Milestone 2: Statutory pre-clinical studies for combination of Y242/G3215 to enable Phase 1 studies
- A toxicokinetic study in one animal species of Y242/G3215.
- A study to ensure that both analogues are stable when mixed in a syringe.
- Application to the MHRA and a REC to allow the combination Phase 1 studies to start.

Milestone 3: Phase 1 trials on the Y242/G3215 fixed-ratio combination
A similar SAD/MAD Phase 1 protocol for the Y242/G3215 combination will be used to establish the safety, tolerability, PK and dose proportionality of single and multiple ascending doses of the fixed-ratio Y242/G3215 combination, as well as efficacy data.

BENEFITS TO PATIENTS
The ultimate beneficiaries of our research project will be patients with obesity and type 2 diabetes. Obesity is highly prevalent in the UK (25% of the population and rising) and worldwide. Type 2 diabetes affects 1 in 20 of the population and is also rising in prevalence, driven by the obesity trend. Compared to the current medication, our new therapies produces greatly enhanced weight loss and improvement in diabetic control. This will ameliorate the co-morbidities of obesity (obstructive sleep apnoea, cardiovascular disease, cancer, osteoarthritis), and prevent many diabetic complications, thus reducing the burden of suffering from these health problems.
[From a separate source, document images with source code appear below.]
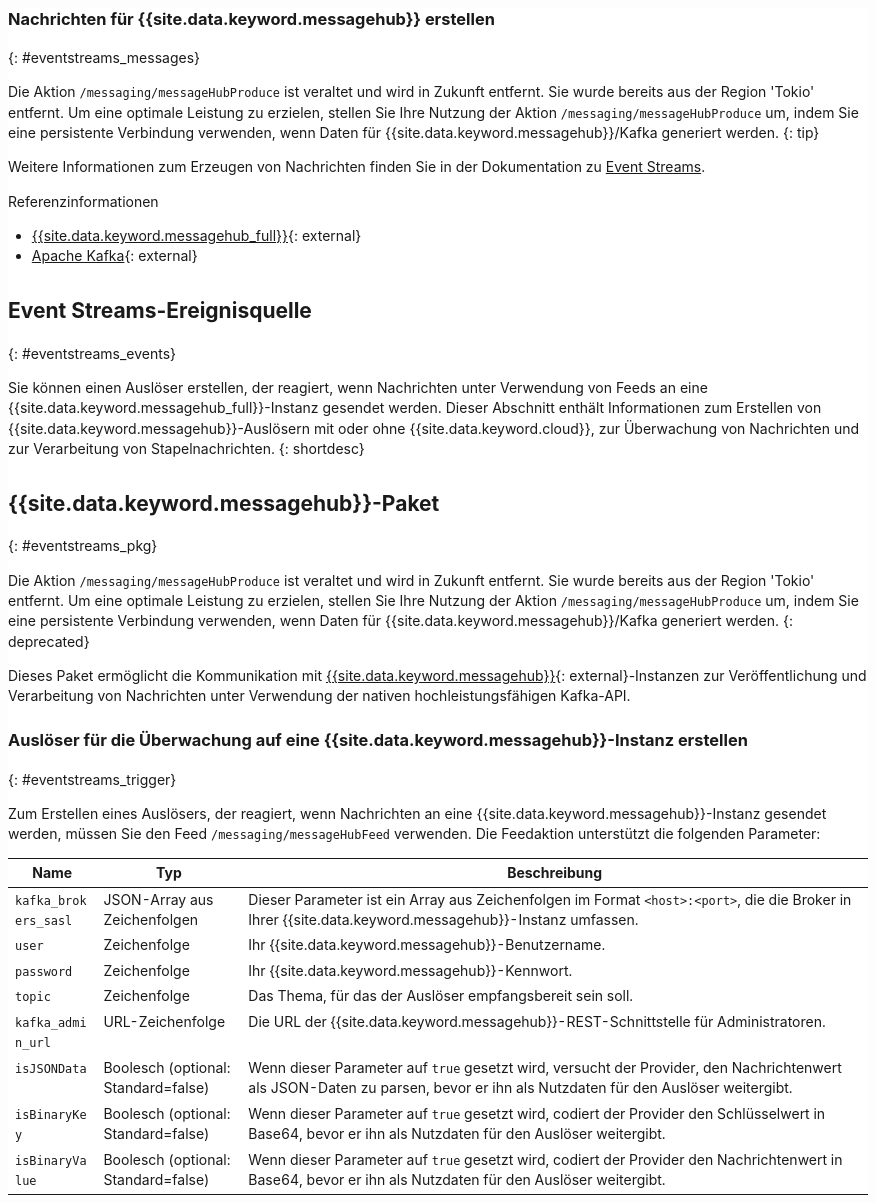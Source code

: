 ### Nachrichten für {{site.data.keyword.messagehub}} erstellen
{: #eventstreams_messages}

Die Aktion `/messaging/messageHubProduce` ist veraltet und wird in Zukunft entfernt. Sie wurde bereits aus der Region 'Tokio' entfernt. Um eine optimale Leistung zu erzielen, stellen Sie Ihre Nutzung der Aktion `/messaging/messageHubProduce` um, indem Sie eine persistente Verbindung verwenden, wenn Daten für {{site.data.keyword.messagehub}}/Kafka generiert werden.
{: tip}

Weitere Informationen zum Erzeugen von Nachrichten finden Sie in der Dokumentation zu [Event Streams](/docs/services/EventStreams?topic=eventstreams-producing_messages#producing_messages).

Referenzinformationen
- [{{site.data.keyword.messagehub_full}}](https://www.ibm.com/cloud/event-streams-for-cloud){: external}
- [Apache Kafka](https://kafka.apache.org){: external}



## Event Streams-Ereignisquelle
{: #eventstreams_events}

Sie können einen Auslöser erstellen, der reagiert, wenn Nachrichten unter Verwendung von Feeds an eine {{site.data.keyword.messagehub_full}}-Instanz gesendet werden. Dieser Abschnitt enthält Informationen zum Erstellen von {{site.data.keyword.messagehub}}-Auslösern mit oder ohne {{site.data.keyword.cloud}}, zur Überwachung von Nachrichten und zur Verarbeitung von Stapelnachrichten.
{: shortdesc}

## {{site.data.keyword.messagehub}}-Paket
{: #eventstreams_pkg}

Die Aktion `/messaging/messageHubProduce` ist veraltet und wird in Zukunft entfernt. Sie wurde bereits aus der Region 'Tokio' entfernt. Um eine optimale Leistung zu erzielen, stellen Sie Ihre Nutzung der Aktion `/messaging/messageHubProduce` um, indem Sie eine persistente Verbindung verwenden, wenn Daten für {{site.data.keyword.messagehub}}/Kafka generiert werden.
{: deprecated}

Dieses Paket ermöglicht die Kommunikation mit [{{site.data.keyword.messagehub}}](https://www.ibm.com/cloud/event-streams-for-cloud){: external}-Instanzen zur Veröffentlichung und Verarbeitung von Nachrichten unter Verwendung der nativen hochleistungsfähigen Kafka-API.

### Auslöser für die Überwachung auf eine {{site.data.keyword.messagehub}}-Instanz erstellen
{: #eventstreams_trigger}

Zum Erstellen eines Auslösers, der reagiert, wenn Nachrichten an eine {{site.data.keyword.messagehub}}-Instanz gesendet werden, müssen Sie den Feed `/messaging/messageHubFeed` verwenden. Die Feedaktion unterstützt die folgenden Parameter:

| Name | Typ | Beschreibung |
| --- | --- | --- |
| `kafka_brokers_sasl` | JSON-Array aus Zeichenfolgen | Dieser Parameter ist ein Array aus Zeichenfolgen im Format `<host>:<port>`, die die Broker in Ihrer {{site.data.keyword.messagehub}}-Instanz umfassen. |
| `user` | Zeichenfolge | Ihr {{site.data.keyword.messagehub}}-Benutzername. |
| `password` | Zeichenfolge | Ihr {{site.data.keyword.messagehub}}-Kennwort. |
| `topic` | Zeichenfolge | Das Thema, für das der Auslöser empfangsbereit sein soll. |
| `kafka_admin_url` | URL-Zeichenfolge | Die URL der {{site.data.keyword.messagehub}}-REST-Schnittstelle für Administratoren. |
| `isJSONData` | Boolesch (optional: Standard=false) | Wenn dieser Parameter auf `true` gesetzt wird, versucht der Provider, den Nachrichtenwert als JSON-Daten zu parsen, bevor er ihn als Nutzdaten für den Auslöser weitergibt. |
| `isBinaryKey` | Boolesch (optional: Standard=false) | Wenn dieser Parameter auf `true` gesetzt wird, codiert der Provider den Schlüsselwert in Base64, bevor er ihn als Nutzdaten für den Auslöser weitergibt. |
| `isBinaryValue` | Boolesch (optional: Standard=false) | Wenn dieser Parameter auf `true` gesetzt wird, codiert der Provider den Nachrichtenwert in Base64, bevor er ihn als Nutzdaten für den Auslöser weitergibt. |
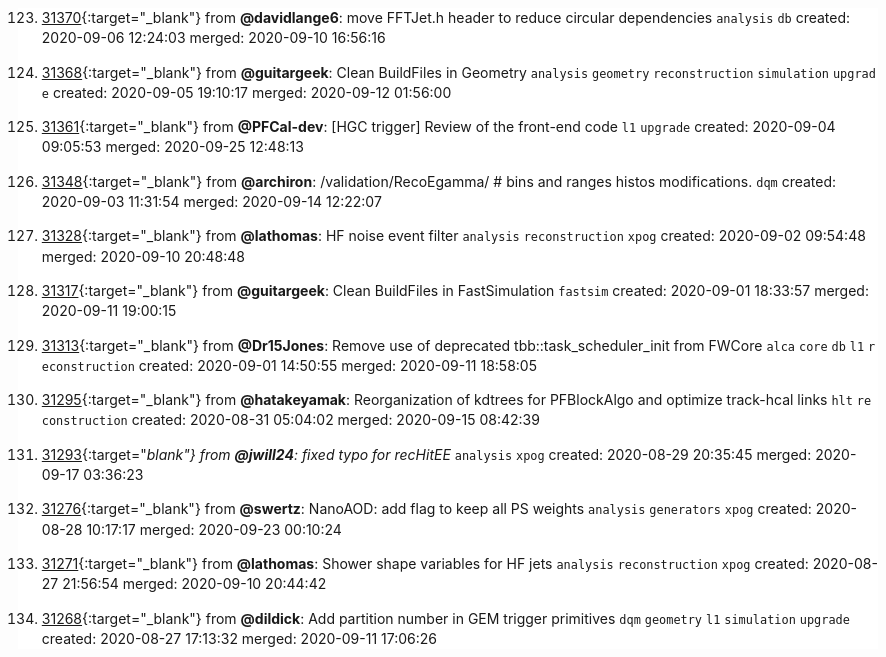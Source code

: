 123. [31370](http://github.com/cms-sw/cmssw/pull/31370){:target="_blank"}  from **@davidlange6**: move FFTJet.h header to reduce circular dependencies `analysis`  `db`  created: 2020-09-06 12:24:03 merged: 2020-09-10 16:56:16



124. [31368](http://github.com/cms-sw/cmssw/pull/31368){:target="_blank"}  from **@guitargeek**: Clean BuildFiles in Geometry `analysis`  `geometry`  `reconstruction`  `simulation`  `upgrade`  created: 2020-09-05 19:10:17 merged: 2020-09-12 01:56:00



125. [31361](http://github.com/cms-sw/cmssw/pull/31361){:target="_blank"}  from **@PFCal-dev**: [HGC trigger] Review of the front-end code `l1`  `upgrade`  created: 2020-09-04 09:05:53 merged: 2020-09-25 12:48:13



126. [31348](http://github.com/cms-sw/cmssw/pull/31348){:target="_blank"}  from **@archiron**: /validation/RecoEgamma/ # bins and ranges histos modifications. `dqm`  created: 2020-09-03 11:31:54 merged: 2020-09-14 12:22:07



127. [31328](http://github.com/cms-sw/cmssw/pull/31328){:target="_blank"}  from **@lathomas**: HF noise event filter `analysis`  `reconstruction`  `xpog`  created: 2020-09-02 09:54:48 merged: 2020-09-10 20:48:48



128. [31317](http://github.com/cms-sw/cmssw/pull/31317){:target="_blank"}  from **@guitargeek**: Clean BuildFiles in FastSimulation `fastsim`  created: 2020-09-01 18:33:57 merged: 2020-09-11 19:00:15



129. [31313](http://github.com/cms-sw/cmssw/pull/31313){:target="_blank"}  from **@Dr15Jones**: Remove use of deprecated tbb::task_scheduler_init from FWCore `alca`  `core`  `db`  `l1`  `reconstruction`  created: 2020-09-01 14:50:55 merged: 2020-09-11 18:58:05



130. [31295](http://github.com/cms-sw/cmssw/pull/31295){:target="_blank"}  from **@hatakeyamak**: Reorganization of kdtrees for PFBlockAlgo and optimize track-hcal links `hlt`  `reconstruction`  created: 2020-08-31 05:04:02 merged: 2020-09-15 08:42:39



131. [31293](http://github.com/cms-sw/cmssw/pull/31293){:target="_blank"}  from **@jwill24**: fixed typo for recHitEE_ `analysis`  `xpog`  created: 2020-08-29 20:35:45 merged: 2020-09-17 03:36:23



132. [31276](http://github.com/cms-sw/cmssw/pull/31276){:target="_blank"}  from **@swertz**: NanoAOD: add flag to keep all PS weights `analysis`  `generators`  `xpog`  created: 2020-08-28 10:17:17 merged: 2020-09-23 00:10:24



133. [31271](http://github.com/cms-sw/cmssw/pull/31271){:target="_blank"}  from **@lathomas**: Shower shape variables for HF jets `analysis`  `reconstruction`  `xpog`  created: 2020-08-27 21:56:54 merged: 2020-09-10 20:44:42



134. [31268](http://github.com/cms-sw/cmssw/pull/31268){:target="_blank"}  from **@dildick**: Add partition number in GEM trigger primitives `dqm`  `geometry`  `l1`  `simulation`  `upgrade`  created: 2020-08-27 17:13:32 merged: 2020-09-11 17:06:26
Obesity is also widely considered a social disadvantage.

BENEFITS TO THE NHS AND OTHER HEALTHCARE SYSTEMS
The NHS spends approximately £9 billion/year on diabetes and £1 billion/year on obesity, with these costs set to rise sharply over the next 20 years (Wang et al, Lancet 378: p.815) . These direct costs do not account for the loss of productivity entailed by the co-morbidities and complications of obesity and diabetes. Therefore, our new treatments have the potential to reduce the costs to healthcare systems in the UK and in other countries of treating obesity, diabetes and their complications.

BENEFIT TO THE WEALTH OF THE NATION
The therapies to be developed in this project will be patented by the University. We anticipate that this will create an opportunity to license to interested pharmaceutical companies, or form the basis of a spin-out company to attract investment (e.g. from venture capital funds) for further development. This will benefit the UK in terms of attracting international investment and, later, licence fees.